- **Stored data**:
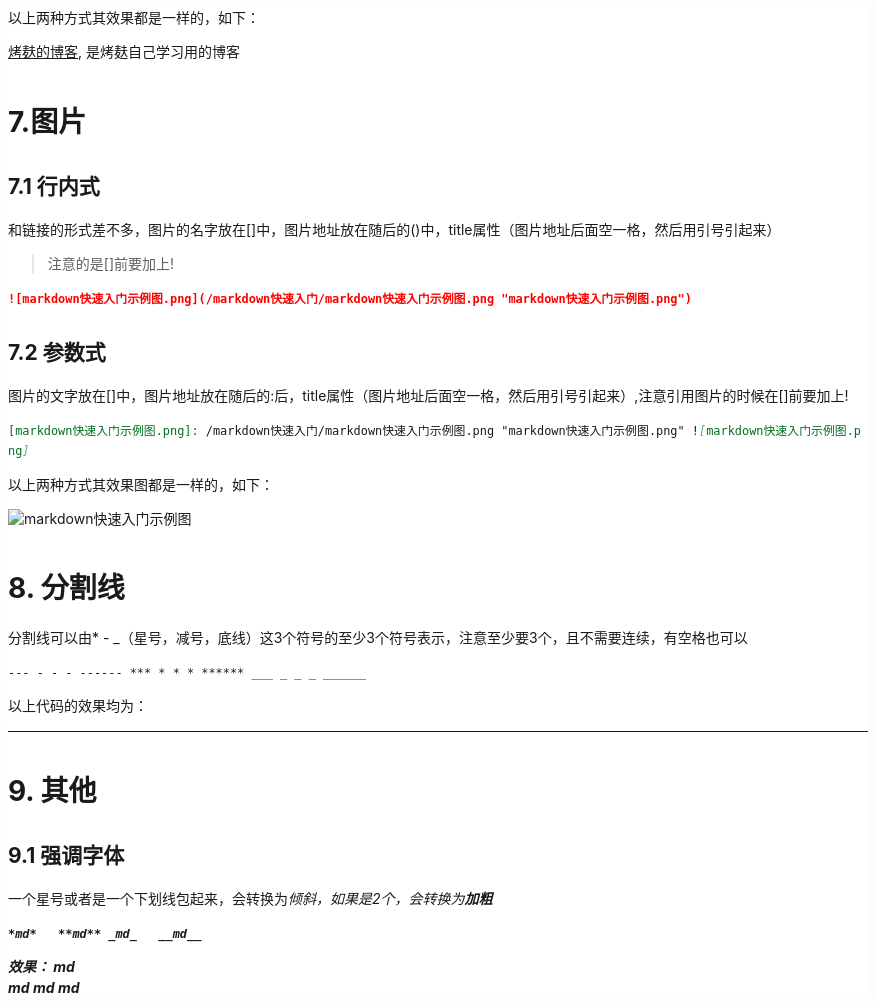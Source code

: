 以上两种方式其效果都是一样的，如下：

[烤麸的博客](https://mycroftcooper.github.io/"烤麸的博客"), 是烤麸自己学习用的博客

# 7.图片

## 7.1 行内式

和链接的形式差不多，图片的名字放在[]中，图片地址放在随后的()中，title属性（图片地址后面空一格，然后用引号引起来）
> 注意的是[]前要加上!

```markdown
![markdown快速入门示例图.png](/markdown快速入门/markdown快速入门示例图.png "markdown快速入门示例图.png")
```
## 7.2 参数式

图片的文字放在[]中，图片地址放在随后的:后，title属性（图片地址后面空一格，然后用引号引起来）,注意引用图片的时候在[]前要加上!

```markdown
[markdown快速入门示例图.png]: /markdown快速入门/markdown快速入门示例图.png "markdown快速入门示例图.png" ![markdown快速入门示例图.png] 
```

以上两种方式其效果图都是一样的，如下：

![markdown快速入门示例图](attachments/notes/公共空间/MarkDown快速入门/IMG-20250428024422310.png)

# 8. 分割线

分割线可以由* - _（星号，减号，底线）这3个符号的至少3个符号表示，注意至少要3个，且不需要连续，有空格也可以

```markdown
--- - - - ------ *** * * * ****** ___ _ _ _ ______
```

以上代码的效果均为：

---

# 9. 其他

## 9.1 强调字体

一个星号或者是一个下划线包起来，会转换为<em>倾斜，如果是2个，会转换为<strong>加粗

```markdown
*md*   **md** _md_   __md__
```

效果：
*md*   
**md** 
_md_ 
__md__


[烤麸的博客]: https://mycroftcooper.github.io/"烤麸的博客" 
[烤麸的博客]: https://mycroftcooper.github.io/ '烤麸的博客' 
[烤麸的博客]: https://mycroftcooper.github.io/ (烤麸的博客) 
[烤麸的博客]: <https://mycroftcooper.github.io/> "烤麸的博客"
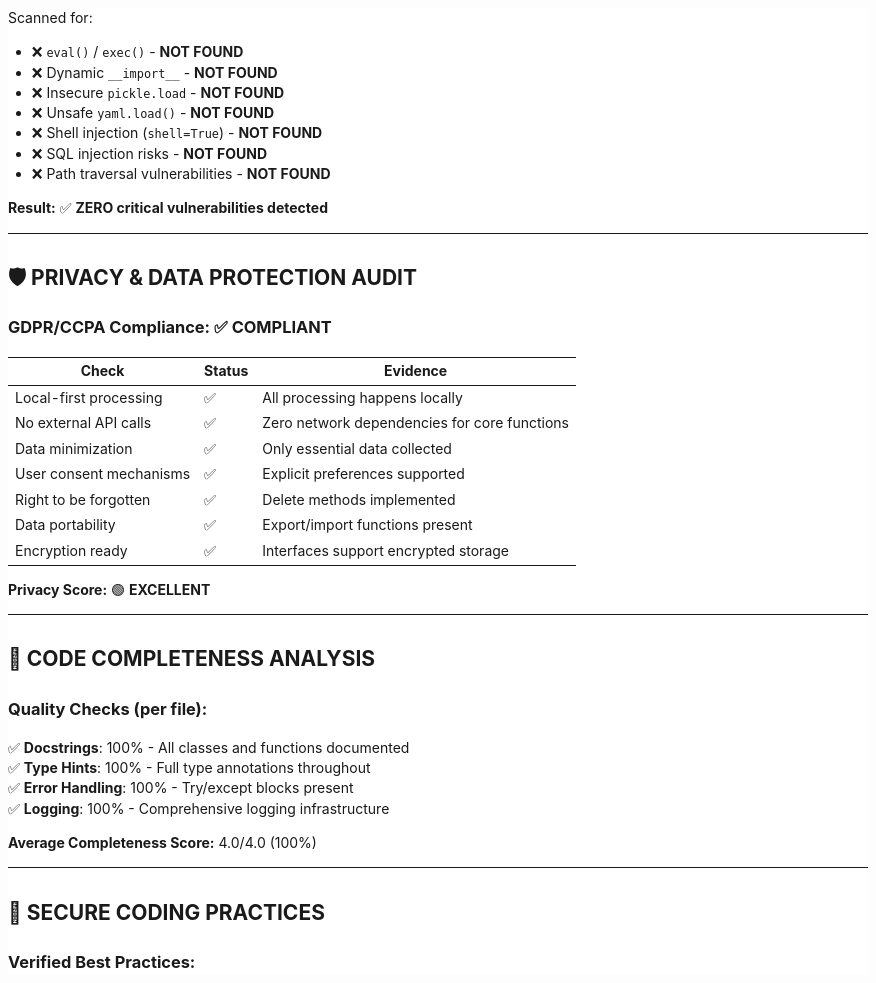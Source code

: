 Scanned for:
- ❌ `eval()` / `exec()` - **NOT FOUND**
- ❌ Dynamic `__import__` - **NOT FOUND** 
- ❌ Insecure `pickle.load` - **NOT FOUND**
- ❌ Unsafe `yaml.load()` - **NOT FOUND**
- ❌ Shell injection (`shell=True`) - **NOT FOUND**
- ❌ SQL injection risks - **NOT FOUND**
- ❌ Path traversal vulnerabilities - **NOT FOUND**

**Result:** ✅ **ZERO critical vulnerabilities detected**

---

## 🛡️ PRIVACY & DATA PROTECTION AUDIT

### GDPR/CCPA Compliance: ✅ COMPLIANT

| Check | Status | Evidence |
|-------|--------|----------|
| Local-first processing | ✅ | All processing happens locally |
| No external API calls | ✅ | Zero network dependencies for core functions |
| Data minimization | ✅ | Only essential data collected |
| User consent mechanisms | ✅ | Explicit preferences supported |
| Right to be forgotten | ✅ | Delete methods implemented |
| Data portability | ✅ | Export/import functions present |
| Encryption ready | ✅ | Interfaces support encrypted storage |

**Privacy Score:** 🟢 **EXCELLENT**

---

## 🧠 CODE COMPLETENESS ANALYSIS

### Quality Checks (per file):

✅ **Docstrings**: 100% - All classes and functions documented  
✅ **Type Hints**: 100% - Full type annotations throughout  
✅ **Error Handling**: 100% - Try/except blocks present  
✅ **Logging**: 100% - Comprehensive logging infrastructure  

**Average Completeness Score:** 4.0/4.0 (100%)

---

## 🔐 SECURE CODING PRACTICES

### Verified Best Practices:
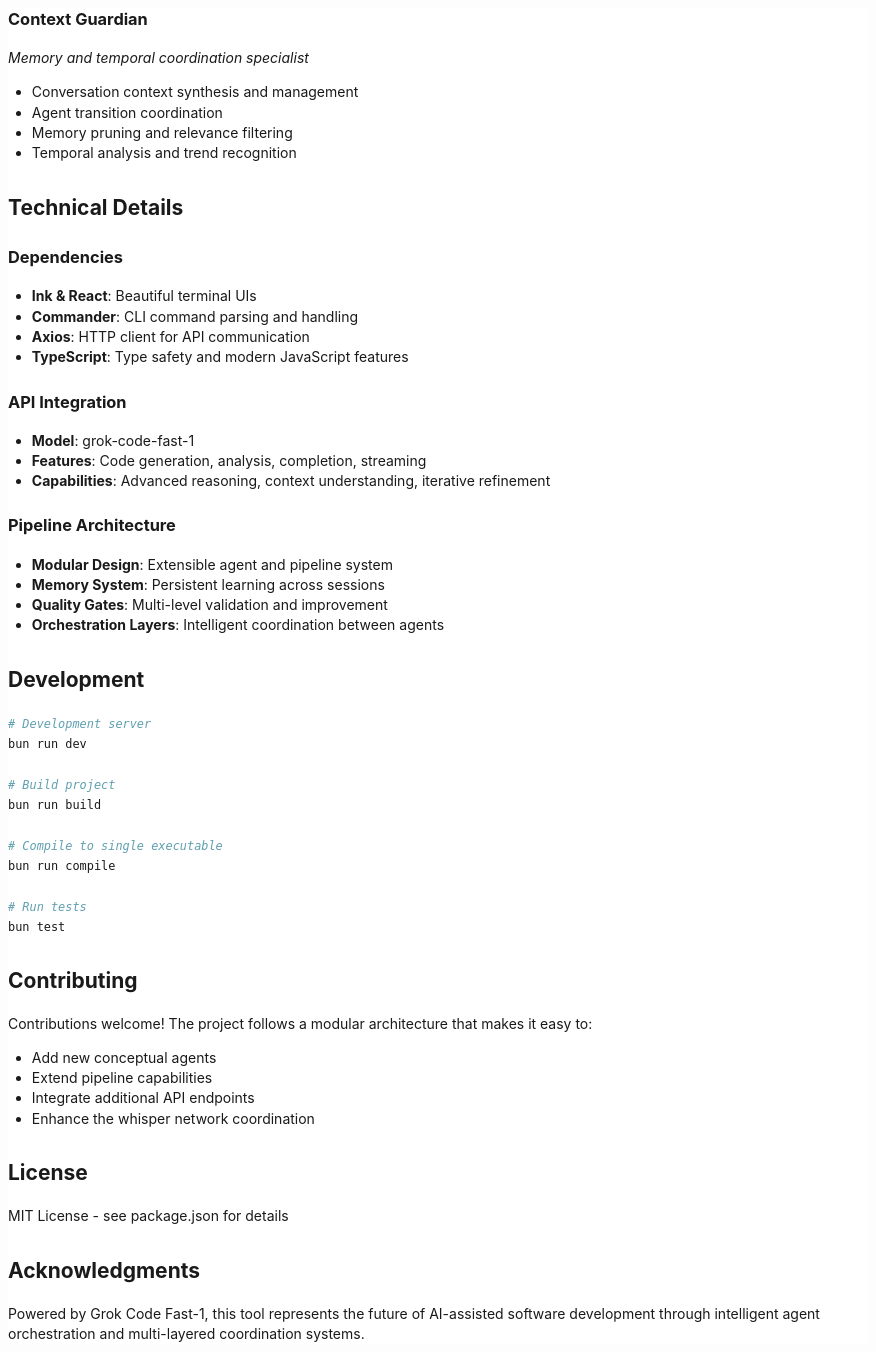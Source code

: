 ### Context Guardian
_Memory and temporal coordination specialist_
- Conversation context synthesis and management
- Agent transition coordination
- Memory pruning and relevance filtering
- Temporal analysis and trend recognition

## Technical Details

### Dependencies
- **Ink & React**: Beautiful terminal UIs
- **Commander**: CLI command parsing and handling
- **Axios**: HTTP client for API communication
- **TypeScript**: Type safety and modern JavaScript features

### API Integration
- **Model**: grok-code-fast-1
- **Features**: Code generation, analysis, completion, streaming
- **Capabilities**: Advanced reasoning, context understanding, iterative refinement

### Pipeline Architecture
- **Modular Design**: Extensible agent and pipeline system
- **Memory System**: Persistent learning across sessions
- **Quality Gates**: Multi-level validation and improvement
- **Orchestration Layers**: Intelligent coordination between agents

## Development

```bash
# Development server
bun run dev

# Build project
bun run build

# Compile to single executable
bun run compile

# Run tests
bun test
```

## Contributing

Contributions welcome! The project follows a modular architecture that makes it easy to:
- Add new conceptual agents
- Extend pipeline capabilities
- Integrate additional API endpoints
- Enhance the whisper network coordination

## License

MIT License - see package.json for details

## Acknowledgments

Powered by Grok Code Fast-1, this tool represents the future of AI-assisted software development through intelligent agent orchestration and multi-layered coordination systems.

* * *

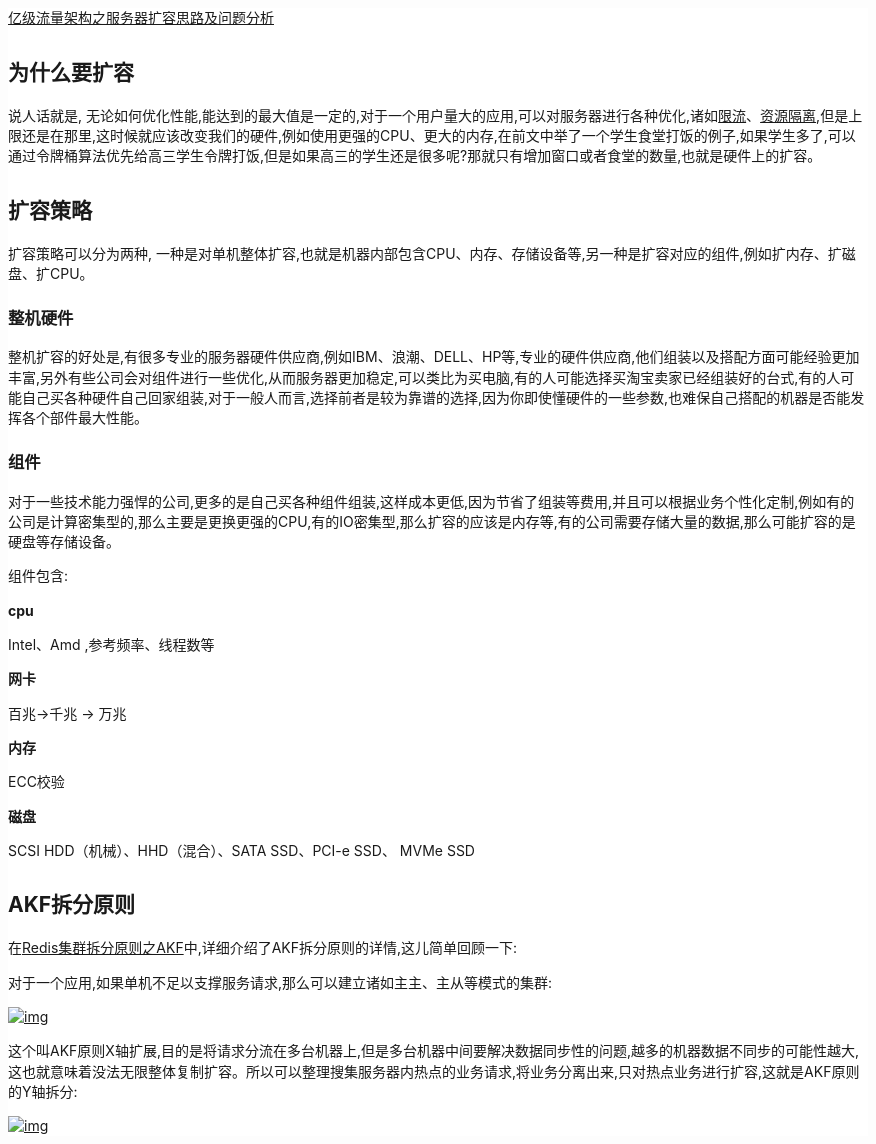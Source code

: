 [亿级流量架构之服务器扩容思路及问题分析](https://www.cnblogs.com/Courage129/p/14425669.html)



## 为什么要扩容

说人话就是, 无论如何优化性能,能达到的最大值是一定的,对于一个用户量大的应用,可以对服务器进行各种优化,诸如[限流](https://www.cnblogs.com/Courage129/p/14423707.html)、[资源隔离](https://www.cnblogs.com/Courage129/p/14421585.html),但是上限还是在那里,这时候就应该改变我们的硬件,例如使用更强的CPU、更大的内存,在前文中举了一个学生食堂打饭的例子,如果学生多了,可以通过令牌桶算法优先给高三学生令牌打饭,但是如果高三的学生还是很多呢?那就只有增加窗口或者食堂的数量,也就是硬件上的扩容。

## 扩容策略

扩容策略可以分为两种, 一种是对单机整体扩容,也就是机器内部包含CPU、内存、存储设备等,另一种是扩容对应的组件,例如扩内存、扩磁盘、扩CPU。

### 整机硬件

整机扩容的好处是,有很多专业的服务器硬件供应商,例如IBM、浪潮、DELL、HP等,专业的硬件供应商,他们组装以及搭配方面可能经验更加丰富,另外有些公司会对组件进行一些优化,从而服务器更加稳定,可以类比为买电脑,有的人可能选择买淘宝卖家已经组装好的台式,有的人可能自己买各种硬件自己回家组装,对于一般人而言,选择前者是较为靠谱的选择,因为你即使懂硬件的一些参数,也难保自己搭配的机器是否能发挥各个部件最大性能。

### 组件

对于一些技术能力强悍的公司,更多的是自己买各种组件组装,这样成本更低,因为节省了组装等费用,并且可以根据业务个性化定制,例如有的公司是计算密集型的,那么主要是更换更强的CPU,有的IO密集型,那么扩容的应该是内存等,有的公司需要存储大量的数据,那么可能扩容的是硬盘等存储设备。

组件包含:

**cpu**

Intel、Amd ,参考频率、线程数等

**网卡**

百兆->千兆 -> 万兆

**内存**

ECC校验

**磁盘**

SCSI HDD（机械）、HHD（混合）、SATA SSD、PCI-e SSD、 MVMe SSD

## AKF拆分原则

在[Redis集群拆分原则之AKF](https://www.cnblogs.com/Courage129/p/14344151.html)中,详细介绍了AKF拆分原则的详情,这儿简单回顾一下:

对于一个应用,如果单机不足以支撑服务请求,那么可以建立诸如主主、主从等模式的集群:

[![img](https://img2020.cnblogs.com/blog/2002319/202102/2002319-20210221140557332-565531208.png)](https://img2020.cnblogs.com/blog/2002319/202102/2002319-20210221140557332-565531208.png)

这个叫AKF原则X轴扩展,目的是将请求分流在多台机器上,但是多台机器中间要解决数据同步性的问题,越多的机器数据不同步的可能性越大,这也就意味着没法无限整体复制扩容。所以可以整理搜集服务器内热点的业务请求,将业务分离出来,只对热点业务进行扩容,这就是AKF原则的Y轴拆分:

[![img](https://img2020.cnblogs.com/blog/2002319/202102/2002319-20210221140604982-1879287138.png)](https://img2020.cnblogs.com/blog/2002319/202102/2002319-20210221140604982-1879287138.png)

- **Aim of the task**: Across all the entries above, how many lines hold the word "title属性"? Answer with the number only.

- **Solution to this exercise**: 2